With more than a decade of makeup and manicure experience, Jill had gone as far as she was likely able to as an employee, but as an owner she recognized that the sky was the limit, providing she could find and appoint the right place to showcase her skills and the right staff to fulfill her vision.
She said both endeavors took a significant amount of courage and effort but in the end, she said it was worth it
“It think it’s important for my daughters to see it’s possible to be an independent woman,” Ferger said. “You keep going if you have the passion and the drive.”
The place she found — in the Trader Lee’s Shopping Center — presented a real challenge from the first. A former salon, the space had fallen into neglect after years of vacancy but this is where the economy worked to her advantage.
The space was affordable, provided she was willing to contribute hard work and creativity toward converting it into a showplace, which is literally what she did.

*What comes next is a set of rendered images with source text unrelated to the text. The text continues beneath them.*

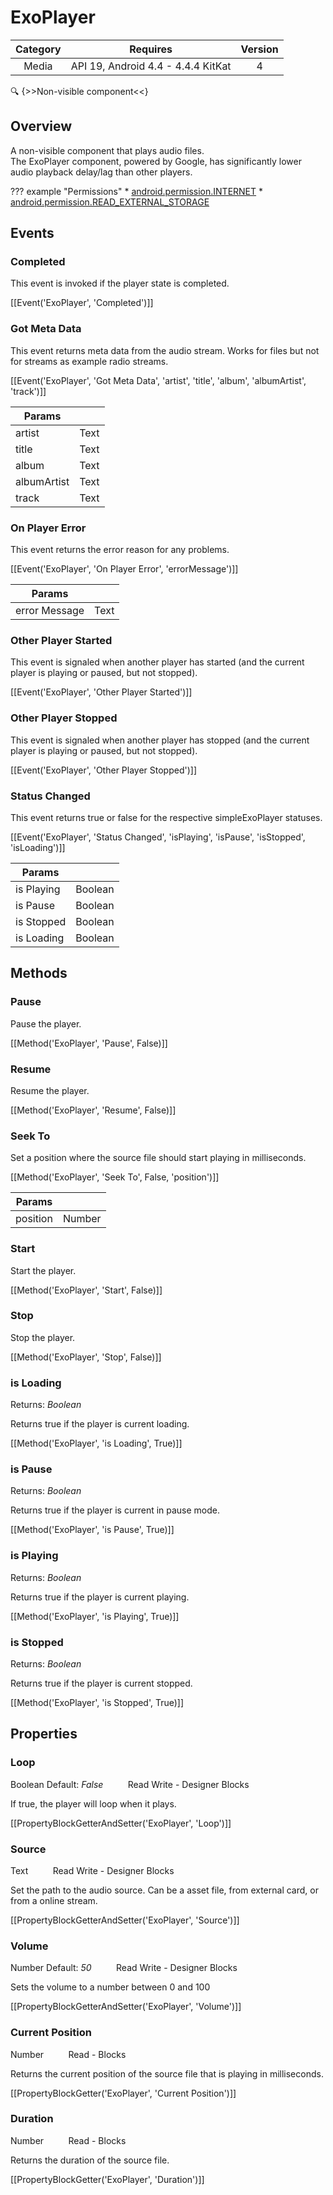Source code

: # ExoPlayer

| Category | Requires | Version |
|:--------:|:-------:|:--------:|
|Media|API 19, Android 4.4 - 4.4.4 KitKat|4|

:mag: {>>Non-visible component<<}

## Overview

A non-visible component that plays audio files.   
The ExoPlayer component, powered by Google, has significantly lower audio playback delay/lag than other players.

??? example "Permissions"
    * [android.permission.INTERNET](https://developer.android.com/reference/android/Manifest.permission.html#android.permission.INTERNET)
    * [android.permission.READ_EXTERNAL_STORAGE](https://developer.android.com/reference/android/Manifest.permission.html#android.permission.READ_EXTERNAL_STORAGE)


## Events

### Completed

This event is invoked if the player state is completed.

[[Event('ExoPlayer', 'Completed')]]

### Got Meta Data

This event returns meta data from the audio stream. Works for files but not for streams as example radio streams.

[[Event('ExoPlayer', 'Got Meta Data', 'artist', 'title', 'album', 'albumArtist', 'track')]]

| Params | []() |
|--------|------|
|artist|<span class="chip chip-text">Text</span>|
|title|<span class="chip chip-text">Text</span>|
|album|<span class="chip chip-text">Text</span>|
|albumArtist|<span class="chip chip-text">Text</span>|
|track|<span class="chip chip-text">Text</span>|


### On Player Error

This event returns the error reason for any problems.

[[Event('ExoPlayer', 'On Player Error', 'errorMessage')]]

| Params | []() |
|--------|------|
|error Message|<span class="chip chip-text">Text</span>|


### Other Player Started

This event is signaled when another player has started (and the current player is playing or paused, but not stopped).

[[Event('ExoPlayer', 'Other Player Started')]]

### Other Player Stopped

This event is signaled when another player has stopped (and the current player is playing or paused, but not stopped).

[[Event('ExoPlayer', 'Other Player Stopped')]]

### Status Changed

This event returns true or false for the respective simpleExoPlayer statuses.

[[Event('ExoPlayer', 'Status Changed', 'isPlaying', 'isPause', 'isStopped', 'isLoading')]]

| Params | []() |
|--------|------|
|is Playing|<span class="chip chip-boolean">Boolean</span>|
|is Pause|<span class="chip chip-boolean">Boolean</span>|
|is Stopped|<span class="chip chip-boolean">Boolean</span>|
|is Loading|<span class="chip chip-boolean">Boolean</span>|


## Methods

### Pause

Pause the player.

[[Method('ExoPlayer', 'Pause', False)]]

### Resume

Resume the player.

[[Method('ExoPlayer', 'Resume', False)]]

### Seek To

Set a position where the source file should start playing in milliseconds.

[[Method('ExoPlayer', 'Seek To', False, 'position')]]

| Params | []() |
|--------|------|
|position|<span class="chip chip-number">Number</span>|


### Start

Start the player.

[[Method('ExoPlayer', 'Start', False)]]

### Stop

Stop the player.

[[Method('ExoPlayer', 'Stop', False)]]

### is Loading

<span class="chip chip-boolean">Returns: <i>Boolean</i></span> 

Returns true if the player is current loading.

[[Method('ExoPlayer', 'is Loading', True)]]

### is Pause

<span class="chip chip-boolean">Returns: <i>Boolean</i></span> 

Returns true if the player is current in pause mode.

[[Method('ExoPlayer', 'is Pause', True)]]

### is Playing

<span class="chip chip-boolean">Returns: <i>Boolean</i></span> 

Returns true if the player is current playing.

[[Method('ExoPlayer', 'is Playing', True)]]

### is Stopped

<span class="chip chip-boolean">Returns: <i>Boolean</i></span> 

Returns true if the player is current stopped.

[[Method('ExoPlayer', 'is Stopped', True)]]

## Properties

### Loop

<span class="chip chip-boolean">Boolean</span> <span class="chip chip-boolean">Default: <i>False</i></span>&nbsp;&nbsp;&nbsp;&nbsp;&nbsp;&nbsp;&nbsp;&nbsp;&nbsp;&nbsp;<span class="chip chip-rw">Read</span> <span class="chip chip-rw">Write</span> - <span class="chip chip-bd">Designer</span> <span class="chip chip-bd">Blocks</span> 

If true, the player will loop when it plays.

[[PropertyBlockGetterAndSetter('ExoPlayer', 'Loop')]]

### Source

<span class="chip chip-text">Text</span>&nbsp;&nbsp;&nbsp;&nbsp;&nbsp;&nbsp;&nbsp;&nbsp;&nbsp;&nbsp;<span class="chip chip-rw">Read</span> <span class="chip chip-rw">Write</span> - <span class="chip chip-bd">Designer</span> <span class="chip chip-bd">Blocks</span> 

Set the path to the audio source. Can be a asset file, from external card, or from a online stream.

[[PropertyBlockGetterAndSetter('ExoPlayer', 'Source')]]

### Volume

<span class="chip chip-number">Number</span> <span class="chip chip-number">Default: <i>50</i></span>&nbsp;&nbsp;&nbsp;&nbsp;&nbsp;&nbsp;&nbsp;&nbsp;&nbsp;&nbsp;<span class="chip chip-rw">Read</span> <span class="chip chip-rw">Write</span> - <span class="chip chip-bd">Designer</span> <span class="chip chip-bd">Blocks</span> 

Sets the volume to a number between 0 and 100

[[PropertyBlockGetterAndSetter('ExoPlayer', 'Volume')]]

### Current Position

<span class="chip chip-number">Number</span>&nbsp;&nbsp;&nbsp;&nbsp;&nbsp;&nbsp;&nbsp;&nbsp;&nbsp;&nbsp;<span class="chip chip-rw">Read</span> - <span class="chip chip-bd">Blocks</span> 

Returns the current position of the source file that is playing in milliseconds.

[[PropertyBlockGetter('ExoPlayer', 'Current Position')]]

### Duration

<span class="chip chip-number">Number</span>&nbsp;&nbsp;&nbsp;&nbsp;&nbsp;&nbsp;&nbsp;&nbsp;&nbsp;&nbsp;<span class="chip chip-rw">Read</span> - <span class="chip chip-bd">Blocks</span> 

Returns the duration of the source file.

[[PropertyBlockGetter('ExoPlayer', 'Duration')]]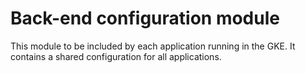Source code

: # Back-end configuration module

This module to be included by each application running in the GKE. It contains a shared configuration for all applications.
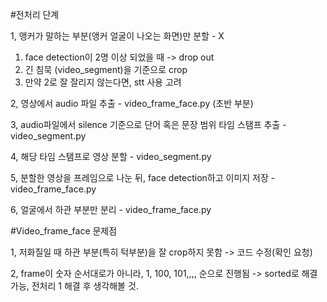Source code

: #전처리 단계

1, 앵커가 말하는 부분(앵커 얼굴이 나오는 화면)만 분할 - X

  1) face detection이 2명 이상 되었을 때 -> drop out
  2) 긴 침묵 (video_segment)을 기준으로 crop
  3) 만약 2로 잘 잘리지 않는다면, stt 사용 고려

2, 영상에서 audio 파일 추출 - video_frame_face.py (초반 부분)

3, audio파일에서 silence 기준으로 단어 혹은 문장 범위 타임 스탬프 추출 - video_segment.py

4, 해당 타임 스탬프로 영상 분할 - video_segment.py

5, 분할한 영상을 프레임으로 나눈 뒤, face detection하고 이미지 저장 - video_frame_face.py

6, 얼굴에서 하관 부분만 분리 - video_frame_face.py


#Video_frame_face 문제점

1, 저화질일 때 하관 부분(특히 턱부분)을 잘 crop하지 못함 -> 코드 수정(확인 요청)

2, frame이 숫자 순서대로가 아니라, 1, 100, 101,,,, 순으로 진행됨 -> sorted로 해결 가능, 전처리 1 해결 후 생각해볼 것.

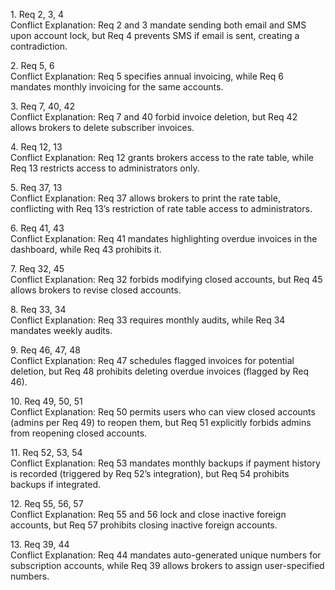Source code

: 1\. Req 2, 3, 4    
   Conflict Explanation: Req 2 and 3 mandate sending both email and SMS upon account lock, but Req 4 prevents SMS if email is sent, creating a contradiction.

2\. Req 5, 6    
   Conflict Explanation: Req 5 specifies annual invoicing, while Req 6 mandates monthly invoicing for the same accounts.

3\. Req 7, 40, 42    
   Conflict Explanation: Req 7 and 40 forbid invoice deletion, but Req 42 allows brokers to delete subscriber invoices.

4\. Req 12, 13    
   Conflict Explanation: Req 12 grants brokers access to the rate table, while Req 13 restricts access to administrators only.

5\. Req 37, 13    
   Conflict Explanation: Req 37 allows brokers to print the rate table, conflicting with Req 13’s restriction of rate table access to administrators.

6\. Req 41, 43    
   Conflict Explanation: Req 41 mandates highlighting overdue invoices in the dashboard, while Req 43 prohibits it.

7\. Req 32, 45    
   Conflict Explanation: Req 32 forbids modifying closed accounts, but Req 45 allows brokers to revise closed accounts.

8\. Req 33, 34    
   Conflict Explanation: Req 33 requires monthly audits, while Req 34 mandates weekly audits.

9\. Req 46, 47, 48    
   Conflict Explanation: Req 47 schedules flagged invoices for potential deletion, but Req 48 prohibits deleting overdue invoices (flagged by Req 46).

10\. Req 49, 50, 51    
    Conflict Explanation: Req 50 permits users who can view closed accounts (admins per Req 49\) to reopen them, but Req 51 explicitly forbids admins from reopening closed accounts.

11\. Req 52, 53, 54    
    Conflict Explanation: Req 53 mandates monthly backups if payment history is recorded (triggered by Req 52’s integration), but Req 54 prohibits backups if integrated.

12\. Req 55, 56, 57    
    Conflict Explanation: Req 55 and 56 lock and close inactive foreign accounts, but Req 57 prohibits closing inactive foreign accounts.

13\. Req 39, 44    
    Conflict Explanation: Req 44 mandates auto-generated unique numbers for subscription accounts, while Req 39 allows brokers to assign user-specified numbers.  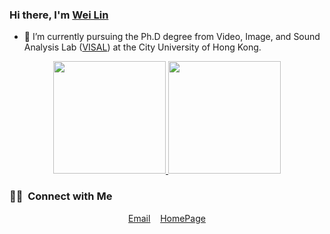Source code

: ### Hi there, I'm [Wei Lin](https://github.com/Elin24)

- 🔭 I’m currently pursuing the Ph.D degree from Video, Image, and Sound Analysis Lab ([VISAL](http://visal.cs.cityu.edu.hk/)) at the City University of Hong Kong.

<p align="center">
<a href="https://github.com/elin24">
  <img height="180em" src="https://github-readme-stats-eight-theta.vercel.app/api?username=elin24&show_icons=true&theme=vue-dark&include_all_commits=true&count_private=true"/>
  <img height="180em" src="https://github-readme-stats-eight-theta.vercel.app/api/top-langs/?username=elin24&layout=compact&langs_count=8&theme=vue-dark"/>
</a>
</p>

### 🤝🏻 &nbsp;Connect with Me

<p align="center">
  <a href="mailto:elin24@163.com">Email</a>
  &nbsp;&nbsp;
  <a href="https://elin24.github.io/">HomePage</a>

</p>
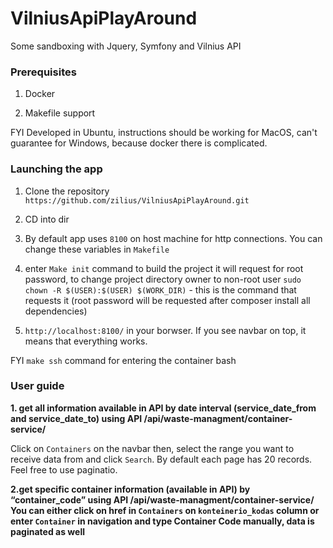 # VilniusApiPlayAround
Some sandboxing with Jquery, Symfony and Vilnius API

<h3>Prerequisites</h3>

1. Docker

2. Makefile support

FYI Developed in Ubuntu, instructions should be working for MacOS, can't guarantee for Windows, because docker there is complicated.


<h3>Launching the app</h3>

1. Clone the repository `https://github.com/zilius/VilniusApiPlayAround.git`

2. CD into dir

3. By default app uses `8100` on host machine for http connections. You can change these variables in `Makefile`

4. enter `Make init` command to build the project it will request for root password, to change project directory owner to non-root user `sudo chown -R $(USER):$(USER) $(WORK_DIR)` - this is the command that requests it (root password will be requested after composer install all dependencies)

5. `http://localhost:8100/` in your borwser. If you see navbar on top, it means that everything works.

FYI `make ssh` command for entering the container bash


<h3>User guide</h3>

<b>1. get all information available in API by date interval (service_date_from and service_date_to) using API /api/waste-managment/container-service/</b>

Click on `Containers` on the navbar then, select the range you want to receive data from and click `Search`. By default each page has 20 records. Feel free to use paginatio.

<b>2.get specific container information (available in API) by “container_code” using API /api/waste-managment/container-service/
You can either click on href in `Containers` on `konteinerio_kodas` column or enter `Container` in navigation and type Container Code manually, data is paginated as well
</b>



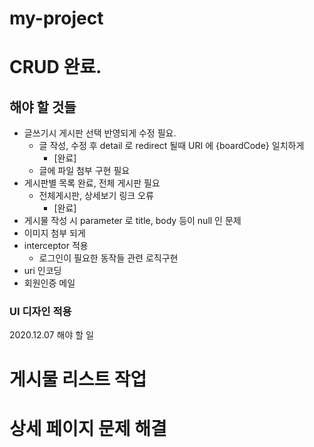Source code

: # my-project

# CRUD 완료.

## 해야 할 것들
- 글쓰기시 게시판 선택 반영되게 수정 필요.
  - 글 작성, 수정 후 detail 로 redirect 될때 URI 에 {boardCode} 일치하게
    - [완료]
  - 글에 파일 첨부 구현 필요
- 게시판별 목록 완료, 전체 게시판 필요
  - 전체게시판, 상세보기 링크 오류
    - [완료]
- 게시물 작성 시 parameter 로 title, body 등이 null 인 문제 
- 이미지 첨부 되게
- interceptor 적용
  - 로그인이 필요한 동작들 관련 로직구현
- uri 인코딩
- 회원인증 메일

### UI 디자인 적용

2020.12.07 해야 할 일

# 게시물 리스트 작업
# 상세 페이지 문제 해결

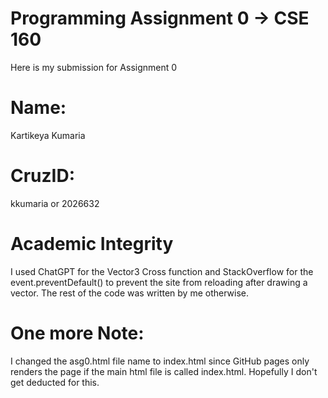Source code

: # Programming Assignment 0 -> CSE 160
Here is my submission for Assignment 0

# Name:
Kartikeya Kumaria

# CruzID:
kkumaria or 2026632

# Academic Integrity
I used ChatGPT for the Vector3 Cross function and StackOverflow for the event.preventDefault() to prevent the site from reloading after drawing a vector. The rest of the code was written by me otherwise.

# One more Note:
I changed the asg0.html file name to index.html since GitHub pages only renders the page if the main html file is called index.html. Hopefully I don't get deducted for this.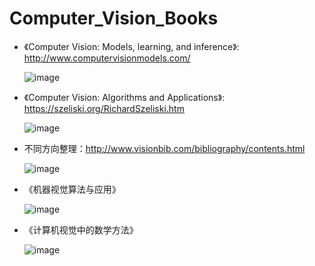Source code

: # Computer_Vision_Books

- 《Computer Vision: Models, learning, and inference》:  http://www.computervisionmodels.com/

  ![image](https://github.com/zhoujinhai/Computer_Vision_Books/assets/20365125/0262629c-a2f4-40df-b89b-323e4e298da8)

- 《Computer Vision: Algorithms and Applications》: https://szeliski.org/RichardSzeliski.htm

  ![image](https://github.com/zhoujinhai/Computer_Vision_Books/assets/20365125/c706b2a8-46f9-4176-84e2-37f5aeeab08c)

- 不同方向整理：http://www.visionbib.com/bibliography/contents.html

  ![image](https://github.com/zhoujinhai/Computer_Vision_Books/assets/20365125/e464aaf3-e265-4591-9d17-be1d76cf43bf)

- 《机器视觉算法与应用》
  
  
  ![image](https://github.com/zhoujinhai/Computer_Vision_Books/assets/20365125/f34560e6-fadd-4489-b614-a847e694c11c)

- 《计算机视觉中的数学方法》
  
  ![image](https://github.com/zhoujinhai/Computer_Vision_Books/assets/20365125/cfdcff20-8e18-4fd0-8ba8-f963054de0a6)


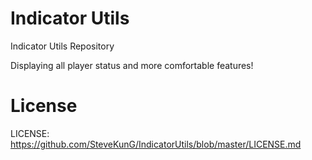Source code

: Indicator Utils
==============
Indicator Utils Repository

Displaying all player status and more comfortable features!

License
==============
LICENSE: https://github.com/SteveKunG/IndicatorUtils/blob/master/LICENSE.md

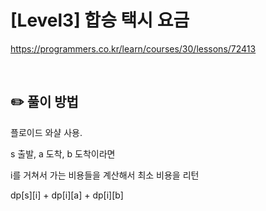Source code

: # [Level3] 합승 택시 요금

https://programmers.co.kr/learn/courses/30/lessons/72413

</br>

## ✏️ 풀이 방법
플로이드 와샬 사용.

s 출발, a 도착, b 도착이라면

i를 거쳐서 가는 비용들을 계산해서 최소 비용을 리턴

dp[s][i] + dp[i][a] + dp[i][b]


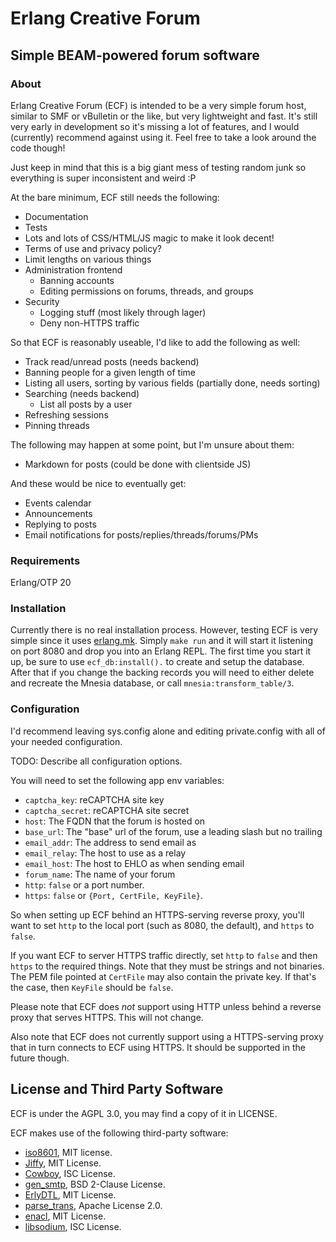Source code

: # Erlang Creative Forum
## Simple BEAM-powered forum software

### About

Erlang Creative Forum (ECF) is intended to be a very simple forum host, similar
to SMF or vBulletin or the like, but very lightweight and fast. It's still very
early in development so it's missing a lot of features, and I would (currently)
recommend against using it. Feel free to take a look around the code though!

Just keep in mind that this is a big giant mess of testing random junk so
everything is super inconsistent and weird :P

At the bare minimum, ECF still needs the following:
* Documentation
* Tests
* Lots and lots of CSS/HTML/JS magic to make it look decent!
* Terms of use and privacy policy?
* Limit lengths on various things
* Administration frontend
    * Banning accounts
    * Editing permissions on forums, threads, and groups
* Security
    * Logging stuff (most likely through lager)
    * Deny non-HTTPS traffic

So that ECF is reasonably useable, I'd like to add the following as well:
* Track read/unread posts (needs backend)
* Banning people for a given length of time
* Listing all users, sorting by various fields (partially done, needs sorting)
* Searching (needs backend)
    * List all posts by a user
* Refreshing sessions
* Pinning threads

The following may happen at some point, but I'm unsure about them:
* Markdown for posts (could be done with clientside JS)

And these would be nice to eventually get:
* Events calendar
* Announcements
* Replying to posts
* Email notifications for posts/replies/threads/forums/PMs

### Requirements
Erlang/OTP 20


### Installation
Currently there is no real installation process. However, testing ECF is very
simple since it uses [erlang.mk](https://erlang.mk). Simply `make run` and it
will start it listening on port 8080 and drop you into an Erlang REPL. The first
time you start it up, be sure to use `ecf_db:install().` to create and setup the
database. After that if you change the backing records you will need to either
delete and recreate the Mnesia database, or call `mnesia:transform_table/3`.

### Configuration
I'd recommend leaving sys.config alone and editing private.config with all of
your needed configuration.

TODO: Describe all configuration options.

You will need to set the following app env variables:
* `captcha_key`: reCAPTCHA site key
* `captcha_secret`: reCAPTCHA site secret
* `host`: The FQDN that the forum is hosted on
* `base_url`: The "base" url of the forum, use a leading slash but no trailing
* `email_addr`: The address to send email as
* `email_relay`: The host to use as a relay
* `email_host`: The host to EHLO as when sending email
* `forum_name`: The name of your forum
* `http`: `false` or a port number.
* `https`: `false` or `{Port, CertFile, KeyFile}`.

So when setting up ECF behind an HTTPS-serving reverse proxy, you'll want to set
`http` to the local port (such as 8080, the default), and `https` to `false`.

If you want ECF to server HTTPS traffic directly, set `http` to `false` and then
`https` to the required things. Note that they must be strings and not binaries.
The PEM file pointed at `CertFile` may also contain the private key. If that's
the case, then `KeyFile` should be `false`.

Please note that ECF does *not* support using HTTP unless behind a reverse proxy
that serves HTTPS. This will not change.

Also note that ECF does not currently support using a HTTPS-serving proxy that
in turn connects to ECF using HTTPS. It should be supported in the future
though.

## License and Third Party Software
ECF is under the AGPL 3.0, you may find a copy of it in LICENSE.

ECF makes use of the following third-party software:

* [iso8601](https://github.com/erlsci/iso8601), MIT license.
* [Jiffy](https://github.com/davisp/jiffy), MIT License.
* [Cowboy](https://github.com/ninenines/cowboy), ISC License.
* [gen_smtp](https://github.com/Vagabond/gen_smtp), BSD 2-Clause License.
* [ErlyDTL](https://github.com/erlydtl/erlydtl), MIT License.
* [parse_trans](https://github.com/uwiger/parse_trans), Apache License 2.0.
* [enacl](https://github.com/jlouis/enacl), MIT License.
* [libsodium](https://github.com/jedisct1/libsodium), ISC License.


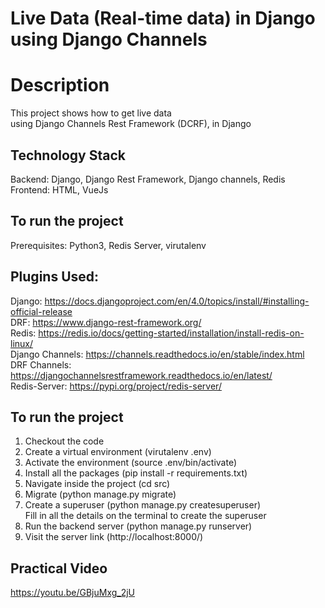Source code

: # Live Data (Real-time data) in Django using Django Channels

# Description
This project shows how to get live data <br />
using Django Channels Rest Framework (DCRF), in Django

## Technology Stack
Backend: Django, Django Rest Framework, Django channels, Redis<br />
Frontend: HTML, VueJs


## To run the project
Prerequisites: Python3, Redis Server, virutalenv

## Plugins Used:
Django: https://docs.djangoproject.com/en/4.0/topics/install/#installing-official-release<br />
DRF: https://www.django-rest-framework.org/<br />
Redis: https://redis.io/docs/getting-started/installation/install-redis-on-linux/<br />
Django Channels: https://channels.readthedocs.io/en/stable/index.html<br />
DRF Channels: https://djangochannelsrestframework.readthedocs.io/en/latest/<br />
Redis-Server: https://pypi.org/project/redis-server/

## To run the project
1. Checkout the code
2. Create a virtual environment (virutalenv .env)
3. Activate the environment (source .env/bin/activate)
4. Install all the packages (pip install -r requirements.txt)
5. Navigate inside the project (cd src)
6. Migrate (python manage.py migrate)
7. Create a superuser (python manage.py createsuperuser) <br />
   Fill in all the details on the terminal to create the superuser
8. Run the backend server (python manage.py runserver)
9. Visit the server link (http://localhost:8000/)

## Practical Video
https://youtu.be/GBjuMxg_2jU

The new shop is nearly unrecognizable when compared with the old.
All the floors and walls have been redone and the furniture and accents work together to make the place striking without making it uninviting. The waiting room’s antique settee and chairs make an interesting counterpoint to the ultra modern stylist’s chairs where the work gets done.
This week, Charlene Race came on board as the primary full-time stylist. It was a bit of a coup to have such a popular and well-respected professional sign on to the startup but having worked together before, she and Ferger knew it would be a good match.
Another good match, right from the start, was adding Little Chico as resident artist for the accompanying gallery. The two did all of the construction work together, calling on friends as well, and as an up-and-coming artist, using some of the space to promote the arts was an easy decision for Little Chico.
“We wanted it to be an artsy salon,” Ferger said. “Beauty and art, I think, go hand in hand.”
The gallery in the Six Eleven Salon and Gallery joins nearby Punk Rock Fish as an alternative use of retail space to promote art. Ferger and Little Chico are friends with Punk Rock Fish owner Matt Dove and envision a future where more of the empty retail space in on Route 611 begins to allow for the expansion of the West Ocean City arts scene.
In order to begin to foster this transformation, Ferger said the Six Eleven Salon and Gallery will hold regular shows, inviting local artists to be featured. The grand opening show last month featured photographer Trevor Dunt. Their next art opening, slated for 8-11 p.m. Saturday, Nov. 19 will feature photographer Nick Denny.
By continuing to promote both the salon and the art it sponsors, Ferger is well positioned to be a significant part of a West Ocean City entrepreneurial growth. Her hope is to build both sides of the business slowly, relying on appealing to patrons’ finer tastes and higher expectations.